Recent studies suggest that Alzheimer’s disease may be influenced by microbial infections and may involve multiple microbial pathogens contributing to its development and progression. Based on this hypothesis, dual antimicrobial and anti-Alzheimer’s agents may provide advantages such as improved therapeutic effectiveness, treatment of infection-related Alzheimer disease, and reduced toxicity compared with single-target drugs. To discover novel therapeutic agents, a series of terpene-substituted pyrimidine derivatives were synthesized and evaluated for their antiviral, antibacterial, antifungal and anti-Alzheimer’s activities. All compounds were characterized by spectroscopic methods to support their structures. Among all compounds screened for their biological activity, compounds 11 and 32 displayed excellent IC50 values of 10.1 and 9.9 µM, respectively, against eqBChE in comparison with Food and Drug Administration (FDA)-approved drugs galantamine (IC50 = 20.6 µM) and donepezil (IC50 = 4.1 µM) for the treatment of Alzheimer’s disease (AD). Additionally, compound 32 exhibited promising antifungal activity against C. tropicalis (MIC = 0.83 µmol/ml and MFC = 1.69 µmol/ml), showing two-fold greater potency than fluconazole and three-fold greater potency than 5-fluorocytosine.
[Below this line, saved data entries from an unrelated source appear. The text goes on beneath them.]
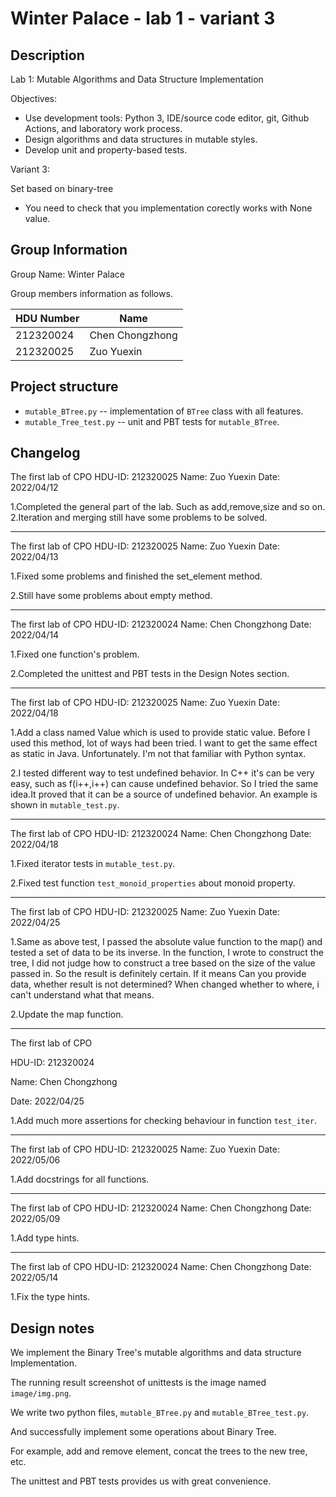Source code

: # Winter Palace - lab 1 - variant 3

## Description

Lab 1: Mutable Algorithms and Data Structure Implementation

Objectives:

* Use development tools:
  Python 3, IDE/source code editor, git, Github Actions, and laboratory work process.
* Design algorithms and data structures in mutable styles.
* Develop unit and property-based tests.

Variant 3:

Set based on binary-tree

* You need to check that you implementation corectly works with None value.

## Group Information

Group Name: Winter Palace

Group members information as follows.

| HDU Number | Name            |
| ---------- | --------------- |
| 212320024  | Chen Chongzhong |
| 212320025  | Zuo Yuexin      |

## Project structure

* `mutable_BTree.py` -- implementation of `BTree` class with all features.
* `mutable_Tree_test.py` -- unit and PBT tests for `mutable_BTree`.

## Changelog

The first lab of CPO
HDU-ID: 212320025
Name: Zuo Yuexin
Date: 2022/04/12

1.Completed the general part of the lab. Such as add,remove,size and so on.
2.Iteration and merging still have some problems to be solved.

---

The first lab of CPO
HDU-ID: 212320025
Name: Zuo Yuexin
Date: 2022/04/13

1.Fixed some problems and finished the set_element method.

2.Still have some problems about empty method.

---

The first lab of CPO
HDU-ID: 212320024
Name: Chen Chongzhong
Date: 2022/04/14

1.Fixed one function's problem.

2.Completed the unittest and PBT tests in the Design Notes section.

---

The first lab of CPO
HDU-ID: 212320025
Name: Zuo Yuexin
Date: 2022/04/18

1.Add a class named Value which is used to provide static value.
Before I used this method, lot of ways had been tried.
I want to get the same effect as static in Java. Unfortunately.
I'm not that familiar with Python syntax.

2.I tested different way to test undefined behavior.
In C++ it's can be very easy, such as f(i++,i++) can cause undefined behavior.
So I tried the same idea.It proved that it can be a source of undefined behavior.
An example is shown in `mutable_test.py`.

---

The first lab of CPO
HDU-ID: 212320024
Name: Chen Chongzhong
Date: 2022/04/18

1.Fixed iterator tests in `mutable_test.py`.

2.Fixed test function `test_monoid_properties` about monoid property.

---

The first lab of CPO
HDU-ID: 212320025
Name: Zuo Yuexin
Date: 2022/04/25

1.Same as above test, I passed the absolute value function to the map() and
tested a set of data to be its inverse.
In the function, I wrote to construct the tree, I did not judge how
to construct a tree based on the size of the value passed in.
So the result is definitely certain. If it means Can you provide data, whether
result is not determined?
When changed whether to where, i can't understand what that means.

2.Update the map function.

---

The first lab of CPO

HDU-ID: 212320024

Name: Chen Chongzhong

Date: 2022/04/25

1.Add much more assertions for checking behaviour in function `test_iter`.

---

The first lab of CPO
HDU-ID: 212320025
Name: Zuo Yuexin
Date: 2022/05/06

1.Add docstrings for all functions.

---

The first lab of CPO
HDU-ID: 212320024
Name: Chen Chongzhong
Date: 2022/05/09

1.Add type hints.

---

The first lab of CPO
HDU-ID: 212320024
Name: Chen Chongzhong
Date: 2022/05/14

1.Fix the type hints.

## Design notes

We implement the Binary Tree's mutable algorithms and data structure Implementation.

The running result screenshot of unittests is the image named `image/img.png`.

We write two python files, `mutable_BTree.py` and `mutable_BTree_test.py`.

And successfully implement some operations about Binary Tree.

For example, add and remove element, concat  the trees to the new tree, etc.

The unittest and PBT tests provides us with great convenience.

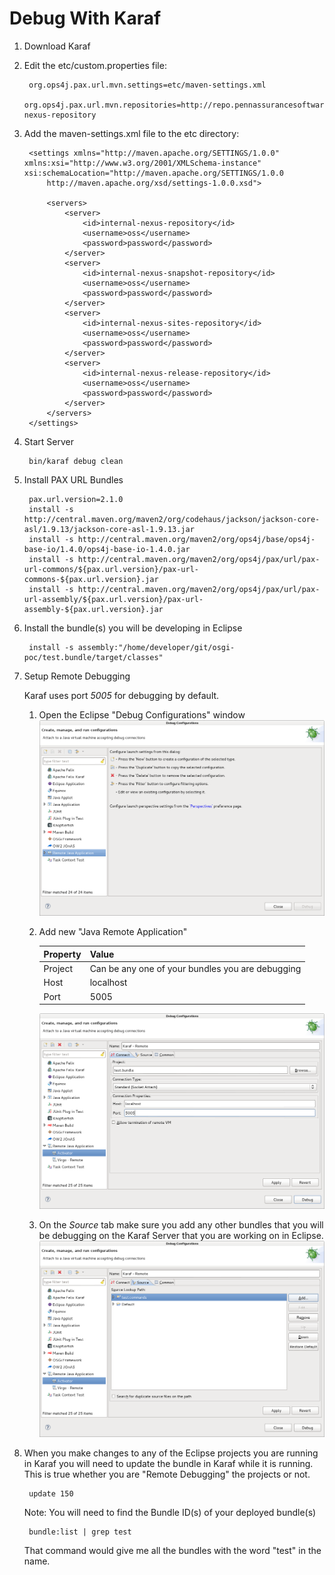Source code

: # Debug With Karaf

1. Download Karaf
2. Edit the etc/custom.properties file:

        org.ops4j.pax.url.mvn.settings=etc/maven-settings.xml
        org.ops4j.pax.url.mvn.repositories=http://repo.pennassurancesoftware.com/content/groups/public@id=internal-nexus-repository

3. Add the maven-settings.xml file to the etc directory:

        <settings xmlns="http://maven.apache.org/SETTINGS/1.0.0" xmlns:xsi="http://www.w3.org/2001/XMLSchema-instance" xsi:schemaLocation="http://maven.apache.org/SETTINGS/1.0.0
            http://maven.apache.org/xsd/settings-1.0.0.xsd">
        
            <servers>
                <server>
                    <id>internal-nexus-repository</id>
                    <username>oss</username>
                    <password>password</password>
                </server>
                <server>
                    <id>internal-nexus-snapshot-repository</id>
                    <username>oss</username>
                    <password>password</password>
                </server>
                <server>
                    <id>internal-nexus-sites-repository</id>
                    <username>oss</username>
                    <password>password</password>
                </server>
                <server>
                    <id>internal-nexus-release-repository</id>
                    <username>oss</username>
                    <password>password</password>
                </server>
            </servers>
        </settings>


2. Start Server
        
        bin/karaf debug clean

3. Install PAX URL Bundles

        pax.url.version=2.1.0
        install -s http://central.maven.org/maven2/org/codehaus/jackson/jackson-core-asl/1.9.13/jackson-core-asl-1.9.13.jar
        install -s http://central.maven.org/maven2/org/ops4j/base/ops4j-base-io/1.4.0/ops4j-base-io-1.4.0.jar
        install -s http://central.maven.org/maven2/org/ops4j/pax/url/pax-url-commons/${pax.url.version}/pax-url-commons-${pax.url.version}.jar
        install -s http://central.maven.org/maven2/org/ops4j/pax/url/pax-url-assembly/${pax.url.version}/pax-url-assembly-${pax.url.version}.jar

4. Install the bundle(s) you will be developing in Eclipse

        install -s assembly:"/home/developer/git/osgi-poc/test.bundle/target/classes"

5. Setup Remote Debugging

    Karaf uses port *5005* for debugging by default.

    1. Open the Eclipse "Debug Configurations" window 
    ![alt text](images/debug-karaf-01.png "Remote Debug Karaf Step 1")

    2. Add new "Java Remote Application"
    
        | Property      | Value                                            |
        | ------------- |--------------------------------------------------|
        | Project       | Can be any one of your bundles you are debugging |
        | Host          | localhost                                        |
        | Port          | 5005                                             |
        
        ![alt text](images/debug-karaf-02.png "Remote Debug Karaf Step 2")

    3. On the *Source* tab make sure you add any other bundles that you will be debugging on the Karaf Server that you are working on in Eclipse.
    ![alt text](images/debug-karaf-03.png "Remote Debug Karaf Step 3")

8. When you make changes to any of the Eclipse projects you are running in Karaf you will need to update the bundle in Karaf while it is running.  This is true whether you are "Remote Debugging" the projects or not.

        update 150

    Note: You will need to find the Bundle ID(s) of your deployed bundle(s)
    
        bundle:list | grep test
        
    That command would give me all the bundles with the word "test" in the name.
Moreover, terpene derivative 32 showed moderate antibacterial activity against Pseudomonas aeruginosa, Staphylococcus aureus, Escherichia coli, and Enterococcus faecalis, with MIC and MBC values ranging from 3.35 to 6.71 µmol/ml. The docking studies of 32 with eqBChE supported the observed in vitro results. This study provides a promising lead compound with dual antimicrobial and anti-Alzheimer activity that may be further developed as a potential therapeutic agent for the treatment of Alzheimer’s disease.

Graphical abstract

Synthesis and biological evaluation of terpene-substituted pyrimidine derivatives as dual antimicrobial and anti-Alzheimer’s agents with enhanced efficacy and molecular docking validation.